A two-day Food and Drug Administration advisory committee meeting found conflicting reports related to increased late mortality rates in using paclitaxel-coated balloons (DCBs) and paclitaxel-eluting stents (DESs), according to the Regulatory Affairs Professionals Society (RAPS).
“The problem is that the numbers presented by industry and numbers presented by FDA are not the same,” said University of Pennsylvania Medical Center professor of medicine John Hirschfield.
“We have a conundrum in terms of trying to decide what weight to place on each analysis that we see,” he said. “I hope there is a way, it may not be feasible we get this achieved during this meeting, where we get a real common agreement of what the actual numbers are … so we know exactly what data we are dealing with.”
Manufacturers, including those from Medtronic and Boston Scientific, believe the probe into the different numbers is negatively impacting patient care.
Daniel Clair, an adviser for Medtronic, Boston Scientific and DCB, said the FDA’s January letter to health care providers is significant.
“Many clinicians, health care systems have unilaterally made the decision to withdraw these devices from their shelves,” Clair said. “For many physicians, the fear of potential lawsuits has led to these products being essentially unusable in the current environment.”

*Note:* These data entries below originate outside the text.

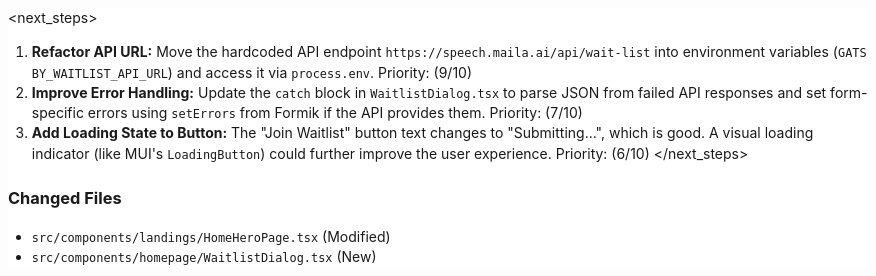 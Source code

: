 <next_steps>
1.  **Refactor API URL:** Move the hardcoded API endpoint `https://speech.maila.ai/api/wait-list` into environment variables (`GATSBY_WAITLIST_API_URL`) and access it via `process.env`. Priority: (9/10)
2.  **Improve Error Handling:** Update the `catch` block in `WaitlistDialog.tsx` to parse JSON from failed API responses and set form-specific errors using `setErrors` from Formik if the API provides them. Priority: (7/10)
3.  **Add Loading State to Button:** The "Join Waitlist" button text changes to "Submitting...", which is good. A visual loading indicator (like MUI's `LoadingButton`) could further improve the user experience. Priority: (6/10)
</next_steps>

### Changed Files

-   `src/components/landings/HomeHeroPage.tsx` (Modified)
-   `src/components/homepage/WaitlistDialog.tsx` (New)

“Industry has stepped up to the bar and this is a dynamic process,” Bram Zuckerman, director at the office of cardiovascular devices at FDA’s Center for Devices and Radiological Health, said. “However, I would be careful about utilizing the most up to date data analyses. They have not been checked by the FDA and I can say in general terms, because of a multitude of problems, the FDA has had a lot of back and forth with each company to verify data.”